● **TASK TO CARRY OUT**:
Below is a block of entries; repeat exactly the lines starting at the line that contains "Divisor (Versão Recursiva)" and ending at the line that contains "## Definição", both included.

● **EXERCISE DATA**:
- - -
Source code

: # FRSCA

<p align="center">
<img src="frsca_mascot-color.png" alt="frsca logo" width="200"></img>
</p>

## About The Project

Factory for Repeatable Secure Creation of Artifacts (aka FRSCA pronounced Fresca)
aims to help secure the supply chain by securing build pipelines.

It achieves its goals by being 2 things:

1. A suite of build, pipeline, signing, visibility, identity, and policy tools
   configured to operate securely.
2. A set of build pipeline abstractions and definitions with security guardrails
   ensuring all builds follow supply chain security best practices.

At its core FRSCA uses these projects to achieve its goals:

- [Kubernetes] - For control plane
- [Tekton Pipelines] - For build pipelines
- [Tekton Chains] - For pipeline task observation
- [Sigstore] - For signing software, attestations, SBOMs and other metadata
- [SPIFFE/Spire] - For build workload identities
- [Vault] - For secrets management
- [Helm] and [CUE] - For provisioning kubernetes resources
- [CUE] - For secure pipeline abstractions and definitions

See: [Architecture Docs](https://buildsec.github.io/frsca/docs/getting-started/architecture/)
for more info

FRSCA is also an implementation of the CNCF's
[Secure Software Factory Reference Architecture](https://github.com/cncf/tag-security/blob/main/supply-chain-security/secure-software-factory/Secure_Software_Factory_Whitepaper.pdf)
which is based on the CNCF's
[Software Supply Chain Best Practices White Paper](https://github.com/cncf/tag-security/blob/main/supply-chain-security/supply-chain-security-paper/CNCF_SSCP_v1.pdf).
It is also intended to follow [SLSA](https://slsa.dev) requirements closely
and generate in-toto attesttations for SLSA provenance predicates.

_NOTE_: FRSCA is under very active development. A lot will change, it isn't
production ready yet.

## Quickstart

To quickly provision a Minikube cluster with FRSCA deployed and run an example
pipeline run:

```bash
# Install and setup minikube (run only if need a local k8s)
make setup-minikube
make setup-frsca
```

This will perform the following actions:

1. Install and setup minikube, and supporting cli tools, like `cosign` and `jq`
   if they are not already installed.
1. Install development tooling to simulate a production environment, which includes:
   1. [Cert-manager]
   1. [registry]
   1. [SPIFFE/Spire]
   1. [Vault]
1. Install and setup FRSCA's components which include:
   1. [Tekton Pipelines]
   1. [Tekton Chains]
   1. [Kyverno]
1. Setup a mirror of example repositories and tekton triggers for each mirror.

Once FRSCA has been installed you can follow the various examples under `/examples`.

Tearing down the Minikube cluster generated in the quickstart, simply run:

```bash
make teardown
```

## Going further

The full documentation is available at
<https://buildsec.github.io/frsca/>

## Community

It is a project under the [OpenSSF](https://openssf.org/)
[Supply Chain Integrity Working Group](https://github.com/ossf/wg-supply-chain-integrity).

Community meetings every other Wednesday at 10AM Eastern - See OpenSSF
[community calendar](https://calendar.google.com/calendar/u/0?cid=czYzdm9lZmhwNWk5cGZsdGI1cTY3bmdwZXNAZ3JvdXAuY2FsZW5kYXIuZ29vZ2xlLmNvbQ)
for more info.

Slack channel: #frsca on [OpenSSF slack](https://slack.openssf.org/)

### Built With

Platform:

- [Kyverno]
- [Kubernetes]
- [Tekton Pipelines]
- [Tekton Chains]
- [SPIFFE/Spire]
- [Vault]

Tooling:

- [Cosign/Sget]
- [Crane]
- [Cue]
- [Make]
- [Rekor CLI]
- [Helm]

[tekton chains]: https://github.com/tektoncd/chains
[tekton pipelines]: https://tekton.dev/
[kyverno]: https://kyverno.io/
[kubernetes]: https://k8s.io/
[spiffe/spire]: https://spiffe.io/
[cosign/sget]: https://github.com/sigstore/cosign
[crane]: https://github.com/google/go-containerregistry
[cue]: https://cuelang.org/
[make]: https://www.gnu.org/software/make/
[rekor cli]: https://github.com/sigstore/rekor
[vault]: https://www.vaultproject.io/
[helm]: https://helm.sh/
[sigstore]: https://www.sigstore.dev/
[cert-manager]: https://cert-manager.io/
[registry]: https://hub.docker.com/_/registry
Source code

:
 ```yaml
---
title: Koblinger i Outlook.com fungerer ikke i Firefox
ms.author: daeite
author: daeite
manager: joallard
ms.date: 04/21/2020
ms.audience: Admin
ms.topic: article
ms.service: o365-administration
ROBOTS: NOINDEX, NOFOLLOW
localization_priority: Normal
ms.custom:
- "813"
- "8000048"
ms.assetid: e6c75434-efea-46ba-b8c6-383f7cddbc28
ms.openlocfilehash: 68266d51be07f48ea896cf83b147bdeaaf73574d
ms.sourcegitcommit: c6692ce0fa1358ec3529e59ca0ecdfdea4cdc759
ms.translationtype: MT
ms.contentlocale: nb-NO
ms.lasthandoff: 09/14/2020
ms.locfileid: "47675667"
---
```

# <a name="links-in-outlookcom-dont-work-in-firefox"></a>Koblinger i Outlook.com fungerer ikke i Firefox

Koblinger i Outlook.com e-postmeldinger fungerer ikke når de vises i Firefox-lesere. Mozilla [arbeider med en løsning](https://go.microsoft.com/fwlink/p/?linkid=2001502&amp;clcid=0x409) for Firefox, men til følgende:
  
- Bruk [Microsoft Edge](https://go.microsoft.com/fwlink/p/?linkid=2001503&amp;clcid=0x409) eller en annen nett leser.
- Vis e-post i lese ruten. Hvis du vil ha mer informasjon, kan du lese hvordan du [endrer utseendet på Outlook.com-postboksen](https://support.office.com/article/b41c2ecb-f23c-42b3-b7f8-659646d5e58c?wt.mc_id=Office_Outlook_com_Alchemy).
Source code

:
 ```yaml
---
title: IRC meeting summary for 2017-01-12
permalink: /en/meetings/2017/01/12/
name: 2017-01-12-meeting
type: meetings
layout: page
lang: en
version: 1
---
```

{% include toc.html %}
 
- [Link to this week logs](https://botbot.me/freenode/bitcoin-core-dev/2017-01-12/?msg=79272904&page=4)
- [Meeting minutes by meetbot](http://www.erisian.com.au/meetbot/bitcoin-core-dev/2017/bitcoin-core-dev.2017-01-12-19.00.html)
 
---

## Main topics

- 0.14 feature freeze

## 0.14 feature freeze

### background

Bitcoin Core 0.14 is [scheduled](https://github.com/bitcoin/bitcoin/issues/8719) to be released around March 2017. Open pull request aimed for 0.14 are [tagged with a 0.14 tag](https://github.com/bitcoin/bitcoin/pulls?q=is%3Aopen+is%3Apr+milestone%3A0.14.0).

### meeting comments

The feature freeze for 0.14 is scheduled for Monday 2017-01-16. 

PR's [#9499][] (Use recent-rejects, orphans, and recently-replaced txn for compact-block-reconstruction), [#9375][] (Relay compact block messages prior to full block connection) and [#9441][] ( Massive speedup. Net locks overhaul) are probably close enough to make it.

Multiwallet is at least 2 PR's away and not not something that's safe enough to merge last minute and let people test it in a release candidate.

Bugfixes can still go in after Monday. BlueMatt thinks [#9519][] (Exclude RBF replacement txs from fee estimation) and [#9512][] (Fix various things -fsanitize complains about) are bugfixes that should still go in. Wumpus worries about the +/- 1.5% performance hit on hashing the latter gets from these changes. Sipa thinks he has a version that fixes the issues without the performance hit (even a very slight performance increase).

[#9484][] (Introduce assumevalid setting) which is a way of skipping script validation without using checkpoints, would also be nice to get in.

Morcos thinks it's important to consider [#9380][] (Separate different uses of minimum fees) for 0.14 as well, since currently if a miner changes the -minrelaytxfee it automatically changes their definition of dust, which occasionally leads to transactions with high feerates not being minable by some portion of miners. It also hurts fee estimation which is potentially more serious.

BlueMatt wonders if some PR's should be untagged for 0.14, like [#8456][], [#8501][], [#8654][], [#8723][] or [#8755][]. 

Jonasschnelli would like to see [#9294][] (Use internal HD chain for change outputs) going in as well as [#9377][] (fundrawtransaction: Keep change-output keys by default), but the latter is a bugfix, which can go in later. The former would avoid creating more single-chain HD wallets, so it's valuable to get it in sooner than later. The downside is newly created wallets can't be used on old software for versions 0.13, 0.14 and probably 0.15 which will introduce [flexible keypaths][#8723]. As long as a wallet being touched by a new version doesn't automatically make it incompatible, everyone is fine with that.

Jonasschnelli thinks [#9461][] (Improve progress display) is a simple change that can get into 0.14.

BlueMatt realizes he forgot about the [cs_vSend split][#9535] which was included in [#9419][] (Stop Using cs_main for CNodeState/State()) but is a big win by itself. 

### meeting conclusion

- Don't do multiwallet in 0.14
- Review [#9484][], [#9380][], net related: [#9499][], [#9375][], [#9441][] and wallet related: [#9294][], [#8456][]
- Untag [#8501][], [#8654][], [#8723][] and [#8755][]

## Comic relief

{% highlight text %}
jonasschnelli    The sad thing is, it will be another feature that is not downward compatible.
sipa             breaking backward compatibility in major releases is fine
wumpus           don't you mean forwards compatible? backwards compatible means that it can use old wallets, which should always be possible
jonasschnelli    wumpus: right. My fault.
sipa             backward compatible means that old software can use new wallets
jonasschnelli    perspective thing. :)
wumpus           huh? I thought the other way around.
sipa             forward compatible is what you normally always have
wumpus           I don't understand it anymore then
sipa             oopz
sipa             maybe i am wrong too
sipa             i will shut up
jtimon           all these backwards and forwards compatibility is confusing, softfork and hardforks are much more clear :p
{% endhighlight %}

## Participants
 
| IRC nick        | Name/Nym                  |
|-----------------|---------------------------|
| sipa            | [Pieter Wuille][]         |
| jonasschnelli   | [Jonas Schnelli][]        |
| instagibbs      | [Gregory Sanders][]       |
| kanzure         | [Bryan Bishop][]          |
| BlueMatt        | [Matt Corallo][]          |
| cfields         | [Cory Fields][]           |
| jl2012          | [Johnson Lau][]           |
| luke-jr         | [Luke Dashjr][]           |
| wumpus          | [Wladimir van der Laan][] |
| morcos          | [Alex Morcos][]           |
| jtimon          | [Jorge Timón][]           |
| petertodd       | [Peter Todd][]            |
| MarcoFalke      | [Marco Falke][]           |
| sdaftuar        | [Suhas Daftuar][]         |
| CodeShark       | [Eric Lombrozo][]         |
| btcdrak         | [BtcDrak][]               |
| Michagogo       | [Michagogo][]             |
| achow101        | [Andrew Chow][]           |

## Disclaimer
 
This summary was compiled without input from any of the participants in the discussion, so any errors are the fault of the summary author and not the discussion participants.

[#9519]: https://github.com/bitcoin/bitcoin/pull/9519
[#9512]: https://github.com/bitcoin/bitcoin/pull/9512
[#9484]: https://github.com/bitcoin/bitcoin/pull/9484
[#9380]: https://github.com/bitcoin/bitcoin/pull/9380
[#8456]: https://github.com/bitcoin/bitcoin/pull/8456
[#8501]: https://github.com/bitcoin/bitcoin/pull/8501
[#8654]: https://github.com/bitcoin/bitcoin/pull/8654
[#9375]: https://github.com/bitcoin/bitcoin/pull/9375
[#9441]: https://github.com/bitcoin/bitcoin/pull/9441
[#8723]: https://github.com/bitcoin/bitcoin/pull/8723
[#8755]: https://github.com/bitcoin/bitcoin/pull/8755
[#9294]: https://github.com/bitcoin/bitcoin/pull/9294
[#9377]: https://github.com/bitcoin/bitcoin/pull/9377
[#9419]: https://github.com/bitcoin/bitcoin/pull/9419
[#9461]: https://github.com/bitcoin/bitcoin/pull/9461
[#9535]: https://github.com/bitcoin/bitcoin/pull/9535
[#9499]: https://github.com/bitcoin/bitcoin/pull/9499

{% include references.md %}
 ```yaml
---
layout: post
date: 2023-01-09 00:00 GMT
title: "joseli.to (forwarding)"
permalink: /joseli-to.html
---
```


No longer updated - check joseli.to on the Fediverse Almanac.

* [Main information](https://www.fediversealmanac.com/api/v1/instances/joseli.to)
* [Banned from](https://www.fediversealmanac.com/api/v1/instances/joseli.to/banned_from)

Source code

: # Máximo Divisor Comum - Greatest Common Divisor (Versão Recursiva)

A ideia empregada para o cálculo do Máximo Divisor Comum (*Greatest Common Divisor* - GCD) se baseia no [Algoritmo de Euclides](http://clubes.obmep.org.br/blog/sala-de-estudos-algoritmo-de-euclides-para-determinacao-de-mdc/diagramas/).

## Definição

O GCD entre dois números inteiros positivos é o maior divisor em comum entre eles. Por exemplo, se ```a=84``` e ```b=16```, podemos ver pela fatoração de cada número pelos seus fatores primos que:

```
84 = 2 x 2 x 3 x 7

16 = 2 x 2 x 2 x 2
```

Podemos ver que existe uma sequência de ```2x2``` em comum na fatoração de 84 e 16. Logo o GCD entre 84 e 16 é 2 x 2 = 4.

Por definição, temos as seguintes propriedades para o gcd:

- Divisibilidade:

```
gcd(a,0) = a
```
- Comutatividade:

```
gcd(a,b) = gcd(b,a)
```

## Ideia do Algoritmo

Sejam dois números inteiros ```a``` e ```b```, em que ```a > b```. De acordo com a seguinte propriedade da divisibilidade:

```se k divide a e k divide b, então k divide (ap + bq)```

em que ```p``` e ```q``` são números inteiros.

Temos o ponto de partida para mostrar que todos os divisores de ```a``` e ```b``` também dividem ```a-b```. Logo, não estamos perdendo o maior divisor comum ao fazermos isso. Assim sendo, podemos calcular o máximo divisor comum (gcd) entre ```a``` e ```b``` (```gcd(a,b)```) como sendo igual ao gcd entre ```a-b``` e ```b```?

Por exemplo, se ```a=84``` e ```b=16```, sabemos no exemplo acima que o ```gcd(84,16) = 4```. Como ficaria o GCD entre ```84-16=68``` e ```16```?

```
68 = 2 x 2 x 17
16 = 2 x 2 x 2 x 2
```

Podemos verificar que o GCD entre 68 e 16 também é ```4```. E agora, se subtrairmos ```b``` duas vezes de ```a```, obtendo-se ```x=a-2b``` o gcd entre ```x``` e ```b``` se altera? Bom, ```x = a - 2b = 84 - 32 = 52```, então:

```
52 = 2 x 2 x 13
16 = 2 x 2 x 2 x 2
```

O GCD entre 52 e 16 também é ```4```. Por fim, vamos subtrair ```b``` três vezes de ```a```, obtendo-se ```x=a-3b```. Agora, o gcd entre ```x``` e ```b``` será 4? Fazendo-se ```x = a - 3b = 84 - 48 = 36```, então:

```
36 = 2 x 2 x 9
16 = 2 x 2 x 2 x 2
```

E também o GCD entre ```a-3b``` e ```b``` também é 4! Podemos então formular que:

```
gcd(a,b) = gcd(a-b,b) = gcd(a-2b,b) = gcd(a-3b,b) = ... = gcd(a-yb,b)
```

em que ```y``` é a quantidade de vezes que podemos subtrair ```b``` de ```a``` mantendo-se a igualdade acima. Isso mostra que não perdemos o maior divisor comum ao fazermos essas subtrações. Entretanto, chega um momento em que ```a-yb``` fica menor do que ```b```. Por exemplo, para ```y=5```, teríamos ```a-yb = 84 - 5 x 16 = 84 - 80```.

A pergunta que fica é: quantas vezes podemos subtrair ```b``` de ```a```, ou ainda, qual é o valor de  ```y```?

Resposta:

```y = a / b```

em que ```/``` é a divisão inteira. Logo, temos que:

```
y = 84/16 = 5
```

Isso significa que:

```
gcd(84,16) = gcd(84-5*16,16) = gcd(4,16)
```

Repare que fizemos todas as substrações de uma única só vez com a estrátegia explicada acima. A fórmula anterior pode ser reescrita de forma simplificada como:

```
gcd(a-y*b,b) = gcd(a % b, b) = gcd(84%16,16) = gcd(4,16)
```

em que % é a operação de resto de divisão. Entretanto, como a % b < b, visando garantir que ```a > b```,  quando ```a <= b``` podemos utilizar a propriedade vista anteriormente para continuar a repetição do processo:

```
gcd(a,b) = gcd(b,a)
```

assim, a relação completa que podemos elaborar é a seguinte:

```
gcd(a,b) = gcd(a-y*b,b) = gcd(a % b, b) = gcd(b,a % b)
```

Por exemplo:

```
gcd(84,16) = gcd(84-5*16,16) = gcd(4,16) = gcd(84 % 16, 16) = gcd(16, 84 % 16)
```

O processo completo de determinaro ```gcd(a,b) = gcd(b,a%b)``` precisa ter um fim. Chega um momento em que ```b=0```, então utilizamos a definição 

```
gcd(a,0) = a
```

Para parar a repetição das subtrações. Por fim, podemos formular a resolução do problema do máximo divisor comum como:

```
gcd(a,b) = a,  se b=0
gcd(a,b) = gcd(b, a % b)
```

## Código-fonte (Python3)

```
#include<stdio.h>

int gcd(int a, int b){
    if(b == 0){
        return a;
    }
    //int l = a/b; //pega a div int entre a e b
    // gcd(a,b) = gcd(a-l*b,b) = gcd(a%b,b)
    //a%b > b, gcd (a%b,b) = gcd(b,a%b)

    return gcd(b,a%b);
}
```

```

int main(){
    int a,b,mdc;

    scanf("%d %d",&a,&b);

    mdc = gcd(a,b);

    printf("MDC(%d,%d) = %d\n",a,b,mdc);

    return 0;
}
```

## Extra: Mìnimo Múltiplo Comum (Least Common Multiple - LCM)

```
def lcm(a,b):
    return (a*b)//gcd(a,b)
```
- - -
● **FINISHED TASK**:
: # Máximo Divisor Comum - Greatest Common Divisor (Versão Recursiva)

A ideia empregada para o cálculo do Máximo Divisor Comum (*Greatest Common Divisor* - GCD) se baseia no [Algoritmo de Euclides](http://clubes.obmep.org.br/blog/sala-de-estudos-algoritmo-de-euclides-para-determinacao-de-mdc/diagramas/).

## Definição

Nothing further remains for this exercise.